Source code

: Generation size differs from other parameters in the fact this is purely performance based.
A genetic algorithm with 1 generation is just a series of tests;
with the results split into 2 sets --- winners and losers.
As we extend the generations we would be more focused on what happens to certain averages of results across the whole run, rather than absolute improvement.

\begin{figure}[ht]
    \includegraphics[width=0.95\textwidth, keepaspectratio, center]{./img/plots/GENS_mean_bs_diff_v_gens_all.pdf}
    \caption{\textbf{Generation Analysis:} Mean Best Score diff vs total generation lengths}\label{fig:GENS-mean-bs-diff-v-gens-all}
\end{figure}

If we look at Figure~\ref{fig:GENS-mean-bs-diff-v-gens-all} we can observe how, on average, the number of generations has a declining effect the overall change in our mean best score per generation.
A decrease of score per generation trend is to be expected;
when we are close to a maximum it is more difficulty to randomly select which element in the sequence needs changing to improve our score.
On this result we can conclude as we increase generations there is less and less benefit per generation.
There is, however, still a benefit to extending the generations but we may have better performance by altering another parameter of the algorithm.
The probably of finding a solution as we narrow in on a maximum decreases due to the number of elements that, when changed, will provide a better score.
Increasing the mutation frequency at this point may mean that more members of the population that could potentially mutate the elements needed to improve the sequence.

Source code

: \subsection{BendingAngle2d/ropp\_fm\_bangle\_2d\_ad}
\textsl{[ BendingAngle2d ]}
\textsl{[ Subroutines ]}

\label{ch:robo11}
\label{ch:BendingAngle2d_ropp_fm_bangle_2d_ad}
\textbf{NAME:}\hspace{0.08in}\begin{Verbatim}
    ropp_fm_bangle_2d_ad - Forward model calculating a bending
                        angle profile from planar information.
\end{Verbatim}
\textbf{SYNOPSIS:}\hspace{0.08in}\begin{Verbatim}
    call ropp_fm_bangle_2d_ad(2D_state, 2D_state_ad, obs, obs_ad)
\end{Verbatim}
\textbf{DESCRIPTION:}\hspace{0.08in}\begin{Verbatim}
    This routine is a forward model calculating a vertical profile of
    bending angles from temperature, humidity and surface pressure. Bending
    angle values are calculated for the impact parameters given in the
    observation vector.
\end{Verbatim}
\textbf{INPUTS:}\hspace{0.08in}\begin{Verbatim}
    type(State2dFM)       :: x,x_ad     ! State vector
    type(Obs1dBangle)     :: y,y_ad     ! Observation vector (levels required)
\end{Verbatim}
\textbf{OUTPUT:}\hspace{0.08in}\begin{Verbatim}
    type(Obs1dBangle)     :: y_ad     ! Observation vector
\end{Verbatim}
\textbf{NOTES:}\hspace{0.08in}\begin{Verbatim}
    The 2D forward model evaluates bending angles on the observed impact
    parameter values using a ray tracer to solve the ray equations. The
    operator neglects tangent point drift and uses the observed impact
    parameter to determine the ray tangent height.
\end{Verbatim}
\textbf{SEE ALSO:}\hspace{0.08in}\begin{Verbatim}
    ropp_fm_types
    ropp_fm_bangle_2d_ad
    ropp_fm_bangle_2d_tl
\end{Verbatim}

- **YOUR OBJECTIVE**:
Print every record above exactly as it was given.

- **OUTPUT OF THE EXERCISE**:
Source code

: Generation size differs from other parameters in the fact this is purely performance based.
A genetic algorithm with 1 generation is just a series of tests;
with the results split into 2 sets --- winners and losers.
As we extend the generations we would be more focused on what happens to certain averages of results across the whole run, rather than absolute improvement.

\begin{figure}[ht]
    \includegraphics[width=0.95\textwidth, keepaspectratio, center]{./img/plots/GENS_mean_bs_diff_v_gens_all.pdf}
    \caption{\textbf{Generation Analysis:} Mean Best Score diff vs total generation lengths}\label{fig:GENS-mean-bs-diff-v-gens-all}
\end{figure}

If we look at Figure~\ref{fig:GENS-mean-bs-diff-v-gens-all} we can observe how, on average, the number of generations has a declining effect the overall change in our mean best score per generation.
A decrease of score per generation trend is to be expected;
when we are close to a maximum it is more difficulty to randomly select which element in the sequence needs changing to improve our score.
On this result we can conclude as we increase generations there is less and less benefit per generation.
There is, however, still a benefit to extending the generations but we may have better performance by altering another parameter of the algorithm.
The probably of finding a solution as we narrow in on a maximum decreases due to the number of elements that, when changed, will provide a better score.
Increasing the mutation frequency at this point may mean that more members of the population that could potentially mutate the elements needed to improve the sequence.

Source code

: \subsection{BendingAngle2d/ropp\_fm\_bangle\_2d\_ad}
\textsl{[ BendingAngle2d ]}
\textsl{[ Subroutines ]}

\label{ch:robo11}
\label{ch:BendingAngle2d_ropp_fm_bangle_2d_ad}
\textbf{NAME:}\hspace{0.08in}\begin{Verbatim}
    ropp_fm_bangle_2d_ad - Forward model calculating a bending
                        angle profile from planar information.
\end{Verbatim}
\textbf{SYNOPSIS:}\hspace{0.08in}\begin{Verbatim}
    call ropp_fm_bangle_2d_ad(2D_state, 2D_state_ad, obs, obs_ad)
\end{Verbatim}
\textbf{DESCRIPTION:}\hspace{0.08in}\begin{Verbatim}
    This routine is a forward model calculating a vertical profile of
    bending angles from temperature, humidity and surface pressure. Bending
    angle values are calculated for the impact parameters given in the
    observation vector.
\end{Verbatim}
\textbf{INPUTS:}\hspace{0.08in}\begin{Verbatim}
    type(State2dFM)       :: x,x_ad     ! State vector
    type(Obs1dBangle)     :: y,y_ad     ! Observation vector (levels required)
\end{Verbatim}
\textbf{OUTPUT:}\hspace{0.08in}\begin{Verbatim}
    type(Obs1dBangle)     :: y_ad     ! Observation vector
\end{Verbatim}
\textbf{NOTES:}\hspace{0.08in}\begin{Verbatim}
    The 2D forward model evaluates bending angles on the observed impact
    parameter values using a ray tracer to solve the ray equations. The
    operator neglects tangent point drift and uses the observed impact
    parameter to determine the ray tangent height.
\end{Verbatim}
\textbf{SEE ALSO:}\hspace{0.08in}\begin{Verbatim}
    ropp_fm_types
    ropp_fm_bangle_2d_ad
    ropp_fm_bangle_2d_tl
\end{Verbatim}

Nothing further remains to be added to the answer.